> [Action item]:
From the entries below, output the line with "执行完建立文件夹操作后再进行写入配置" and each following line up to and including the line with "sudo vim /lib/systemd/system/snell.service", exactly as written.

> [Data to process]:
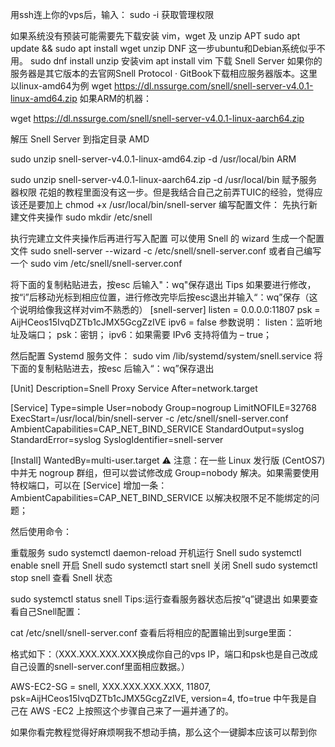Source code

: 用ssh连上你的vps后，输入：
sudo -i
获取管理权限

如果系统没有预装可能需要先下载安装 vim，wget 及 unzip
APT
sudo apt update && sudo apt install wget unzip
DNF
这一步ubuntu和Debian系统似乎不用。
sudo dnf install unzip
安装vim
apt install vim
下载 Snell Server
如果你的服务器是其它版本的去官网Snell Protocol · GitBook下载相应服务器版本。这里以linux-amd64为例
wget https://dl.nssurge.com/snell/snell-server-v4.0.1-linux-amd64.zip
如果ARM的机器：

wget https://dl.nssurge.com/snell/snell-server-v4.0.1-linux-aarch64.zip

解压 Snell Server 到指定目录
AMD

sudo unzip snell-server-v4.0.1-linux-amd64.zip -d /usr/local/bin
ARM

sudo unzip snell-server-v4.0.1-linux-aarch64.zip -d /usr/local/bin
赋予服务器权限
花姐的教程里面没有这一步。但是我结合自己之前弄TUIC的经验，觉得应该还是要加上
chmod +x /usr/local/bin/snell-server
编写配置文件：
先执行新建文件夹操作
sudo mkdir /etc/snell

执行完建立文件夹操作后再进行写入配置
可以使用 Snell 的 wizard 生成一个配置文件
sudo snell-server --wizard -c /etc/snell/snell-server.conf
或者自己编写一个
sudo vim /etc/snell/snell-server.conf

将下面的复制粘贴进去，按esc 后输入"：wq"保存退出
Tips 如果要进行修改，按“i”后移动光标到相应位置，进行修改完毕后按esc退出并输入“：wq”保存（这个说明给像我这样对vim不熟悉的）
[snell-server]
listen = 0.0.0.0:11807
psk = AijHCeos15IvqDZTb1cJMX5GcgZzIVE
ipv6 = false
参数说明：
listen：监听地址及端口； psk：密钥； ipv6：如果需要 IPv6 支持将值为 – true；

然后配置 Systemd 服务文件：
sudo vim /lib/systemd/system/snell.service
将下面的复制粘贴进去，按esc 后输入“：wq”保存退出

[Unit]
Description=Snell Proxy Service
After=network.target

[Service]
Type=simple
User=nobody
Group=nogroup
LimitNOFILE=32768
ExecStart=/usr/local/bin/snell-server -c /etc/snell/snell-server.conf
AmbientCapabilities=CAP_NET_BIND_SERVICE
StandardOutput=syslog
StandardError=syslog
SyslogIdentifier=snell-server

[Install]
WantedBy=multi-user.target
⚠️ 注意：在一些 Linux 发行版 (CentOS7) 中并无 nogroup 群组，但可以尝试修改成 Group=nobody 解决。如果需要使用特权端口，可以在 [Service] 增加一条：AmbientCapabilities=CAP_NET_BIND_SERVICE 以解决权限不足不能绑定的问题；

然后使用命令：

重载服务
sudo systemctl daemon-reload
开机运行 Snell
sudo systemctl enable snell
开启 Snell
sudo systemctl start snell
关闭 Snell
sudo systemctl stop snell
查看 Snell 状态

sudo systemctl status snell
Tips:运行查看服务器状态后按“q”键退出
如果要查看自己Snell配置：

cat /etc/snell/snell-server.conf
查看后将相应的配置输出到surge里面：

格式如下：（XXX.XXX.XXX.XXX换成你自己的vps IP，端口和psk也是自己改成自己设置的snell-server.conf里面相应数据。）

AWS-EC2-SG = snell, XXX.XXX.XXX.XXX, 11807, psk=AijHCeos15IvqDZTb1cJMX5GcgZzIVE, version=4, tfo=true
中午我是自己在 AWS -EC2 上按照这个步骤自己来了一遍并通了的。

如果你看完教程觉得好麻烦啊我不想动手搞，那么这个一键脚本应该可以帮到你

> [Answer to the problem]:
执行完建立文件夹操作后再进行写入配置
可以使用 Snell 的 wizard 生成一个配置文件
sudo snell-server --wizard -c /etc/snell/snell-server.conf
或者自己编写一个
sudo vim /etc/snell/snell-server.conf

将下面的复制粘贴进去，按esc 后输入"：wq"保存退出
Tips 如果要进行修改，按“i”后移动光标到相应位置，进行修改完毕后按esc退出并输入“：wq”保存（这个说明给像我这样对vim不熟悉的）
[snell-server]
listen = 0.0.0.0:11807
psk = AijHCeos15IvqDZTb1cJMX5GcgZzIVE
ipv6 = false
参数说明：
listen：监听地址及端口； psk：密钥； ipv6：如果需要 IPv6 支持将值为 – true；

然后配置 Systemd 服务文件：
sudo vim /lib/systemd/system/snell.service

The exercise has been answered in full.